FG : "Le système Oscar est une camera qui est positionnée en tête de mat, en visible et en infrarouge, c'est-à-dire qu'elle fonctionne de jour comme de nuit, et qui va détecter des objets ou des animaux dans les premiers mètres de profondeurs. Ce système va ensuite alerter le skipper pour qu'il puisse intervenir à la barre pour éviter l'obstacle.
C'est un système très intéressant, car les ofni sont un problème récurrent et peuvent avoir des conséquences très graves pour les bateaux et parfois les animaux marins. Son développement est plutôt très satisfaisant, mais on ne peut pas dire, 'on a Oscar, donc il ne peut rien nous arriver'. Ça serait trop simple. Mais j'espère que ce sera le cas dans les années qui viennent. Il y a encore plein de difficultés, car ce n'est pas simple de détecter des objets ou des animaux sur une mer parfois très agitée, avec des grosses vagues, des déferlantes...
Oscar peut détecter ces objets à quelques centaines de mètres devant le bateau, mais si le bateau va vite, ces 100 ou 150 m peuvent être parcourus en quelques secondes.

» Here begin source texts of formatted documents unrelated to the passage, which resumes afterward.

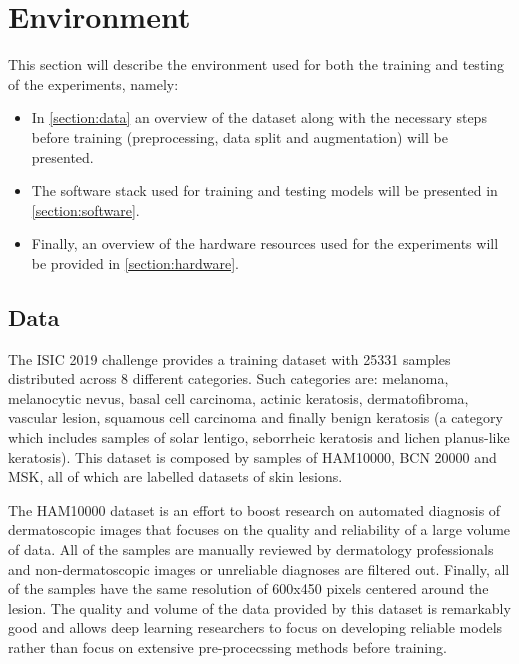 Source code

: \chapter{Environment}
\label{chapter:environment}

This section will describe the environment used for both the training and testing of the experiments, namely:

\begin{itemize}
    \item In \autoref{section:data} an overview of the dataset along with the necessary steps before training (preprocessing, data split and augmentation) will be presented.
    \item The software stack used for training and testing models will be presented in \autoref{section:software}.
    \item Finally, an overview of the hardware resources used for the experiments will be provided in \autoref{section:hardware}.
\end{itemize}



\section{Data}
\label{section:data}
    The \ac{ISIC} 2019 challenge \cite{isic2019} provides a training dataset with 25331 samples distributed across 8 different categories. Such categories are: melanoma, melanocytic nevus, basal cell carcinoma, actinic keratosis, dermatofibroma, vascular lesion, squamous cell carcinoma and finally benign keratosis (a category which includes samples of solar lentigo, seborrheic keratosis and lichen planus-like keratosis). This dataset is composed by samples of HAM10000, BCN 20000 and MSK, all of which are labelled datasets of skin lesions.
    
    The \ac{HAM10000} \cite{ham10000} dataset is an effort to boost research on automated diagnosis of dermatoscopic images that focuses on the quality and reliability of a large volume of data. All of the samples are manually reviewed by dermatology professionals and non-dermatoscopic images or unreliable diagnoses are filtered out. Finally, all of the samples have the same resolution of 600x450 pixels centered around the lesion. The quality and volume of the data provided by this dataset is remarkably good and allows deep learning researchers to focus on developing reliable models rather than focus on extensive pre-procecssing methods before training. \par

Donc entre le fait de détecter et être capable de modifier la trajectoire du bateau, il y a encore un peu de travail. J'espère que l'expérience emmagasinée sur ce Vendée Globe va permettre de continuer d'apprendre, et de développer le système pour qu'il soit quasiment imparable dans les prochaines années. C'est très important pour nous, les skippers.
Est-ce un outil qui va donc devenir indispensable ces prochaines années ?
FG : "Cet outil va devenir indispensable j'imagine, tout simplement car les bateaux vont de plus en plus vite, et l'aide à la détection devient intéressante. Malheureusement, j'aimerais pouvoir dire quelque chose de différent dans les années qui viennent, mais aujourd'hui, le nombre de déchets est plus en augmentation qu'en diminution à la surface de la mer, et on ne peut que le regretter. Et bien sûr, je n'oublie pas les animaux marins, qui ne sont pas habitués à voir des bateaux arriver à pleine vitesse sur eux. Evidemment, c'est à nous les marins et les équipes techniques de trouver des solutions pour gérer ça et ne pas les perturber."
Un dernier mot pour conclure. Dimanche, Kevin Escoffier a pu être secouru avec succès et Jean Le Cam, actuellement 6e, a pu reprendre sa course. Pensez-vous qu'il puisse encore recoller le groupe de tête ?
FG : "Les images du transfert de Kevin ont été très fortes. Pour ce qui est de Jean, il va avoir une bonification qui devrait, je l'espère, compenser la perte de temps qu'il a pu avoir dans le sauvetage de Kevin. Donc normalement ça devrait être neutre de ce point de vue. Et on le voit, il est vraiment dans le coup, il est juste dernière les leaders. Il est tout à fait en mesure de gagner le Vendée Globe ou de jouer le podium. Il n'y a aucun doute là-dessus. C'est fabuleux ce qu'il a fait et on espère évidemment qu'il va continuer à nous faire vibrer et à faire une course magnifique."